Very fortunately, I’ve traveled to New Orleans once a year for about the past decade. At this point, it’s easy to say that the more time that passes, the harder I fall. I was remiss in not mentioning my trip last November, when I flew down there for a conference. For what it’s worth, the conference was so good that I was actually excited to attend each day, even as the streetcars and merriment of New Orleans called to me from outside the rotating hotel doors.
Still, I feel pretty strongly that a visit to the Big Easy for a conference alone is hardly a visit at all (a box lunch, delivered inside the neutered air conditioning of the host hotel, masquerading as a “taste of New Orleans”? ew.) Luckily, I wasn’t alone on my trip. One of my sister’s best friends attended the conference as well, and so my sister and one of my dearest friends came along for the ride.
It was, simply, a fantastic few days. By day, I was a responsible conference-goer. But each night, once I stripped myself of the plastic nametag holder I wore around my neck, I was a member of a group of women celebrating not only an amazing city, but also our own histories with it. We ate, drank, laughed, got caught in a monsoon-esque downpour, ate some more, and toasted everything all over again.
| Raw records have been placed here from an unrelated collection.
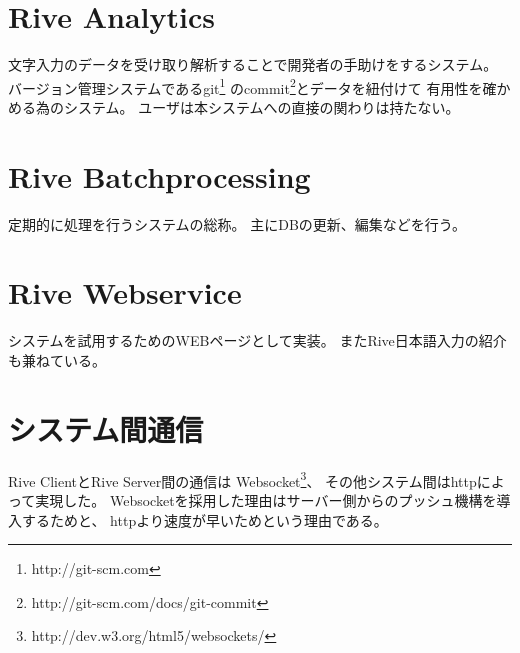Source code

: \section{Rive Analytics}
文字入力のデータを受け取り解析することで開発者の手助けをするシステム。
バージョン管理システムであるgit\footnote{http://git-scm.com}
のcommit\footnote{http://git-scm.com/docs/git-commit}とデータを紐付けて
有用性を確かめる為のシステム。
ユーザは本システムへの直接の関わりは持たない。

\section{Rive Batchprocessing}
定期的に処理を行うシステムの総称。
主にDBの更新、編集などを行う。

\section{Rive Webservice}
システムを試用するためのWEBページとして実装。
またRive日本語入力の紹介も兼ねている。

\section{システム間通信}
Rive ClientとRive Server間の通信は
Websocket\footnote{http://dev.w3.org/html5/websockets/}、
その他システム間はhttpによって実現した。
Websocketを採用した理由はサーバー側からのプッシュ機構を導入するためと、
httpより速度が早いためという理由である。\cite{websocket}
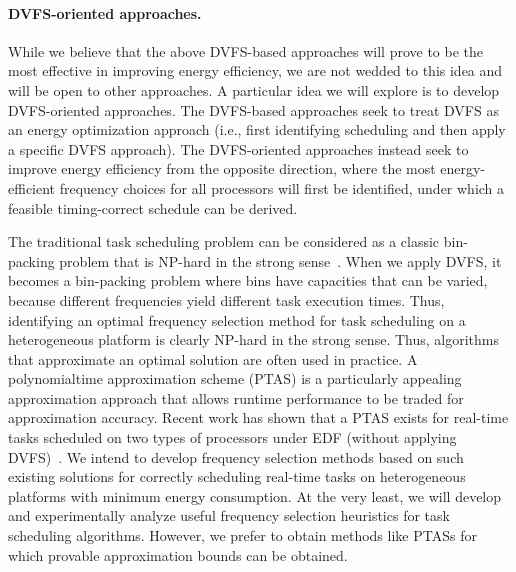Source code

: \paragraph{DVFS-oriented approaches.} While we believe that the above DVFS-based approaches will prove to be the most effective in improving energy efficiency, we are not wedded to this idea and will be open to other approaches. A particular idea we will explore is to develop DVFS-oriented approaches. The DVFS-based approaches seek to treat DVFS as an energy optimization approach (i.e., first identifying scheduling and then apply a specific DVFS approach). The DVFS-oriented approaches instead seek to improve energy efficiency from the opposite direction, where the most energy-efficient frequency choices for all processors will first be identified, under which a feasible timing-correct schedule can be derived. 

The traditional task scheduling problem can be considered as a classic bin-packing problem that is NP-hard in the strong sense~\cite{coffman1978application}. When we apply DVFS, it becomes a bin-packing problem where bins have capacities that can be varied, because different frequencies yield different task execution times. Thus, identifying an optimal frequency selection method for task scheduling on a heterogeneous platform is clearly NP-hard in the strong sense. Thus, algorithms that approximate an optimal solution are often used in practice. A polynomialtime approximation scheme (PTAS) is a particularly appealing approximation approach that allows runtime performance to be traded for approximation accuracy.  
Recent work has shown that a PTAS exists for real-time tasks scheduled on two types of processors under EDF (without applying DVFS)~\cite{baruah2011task}. We intend to develop frequency selection methods based on such existing solutions for correctly scheduling real-time tasks on heterogeneous platforms with minimum energy consumption.  At the very least, we will develop and experimentally analyze useful frequency selection heuristics for task scheduling algorithms. However, we prefer to obtain methods like PTASs for which provable approximation bounds can be obtained.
In short, the whole trip was dreamy.
I’d give a lot to be there with those women again, even right now, when I’m sure the city is riding a wave of Hurricanes so strong that I wouldn’t even make it up the stairs to the creepy-yet-wonderful Mardi Gras museum hidden above French 75, much less to the parades themselves. Still. I’ll meet you there just about anytime, for a quick dance with the city that will always hold a piece of my heart in its dazzling, buttered, boozy, and oh-so-colorful clutches.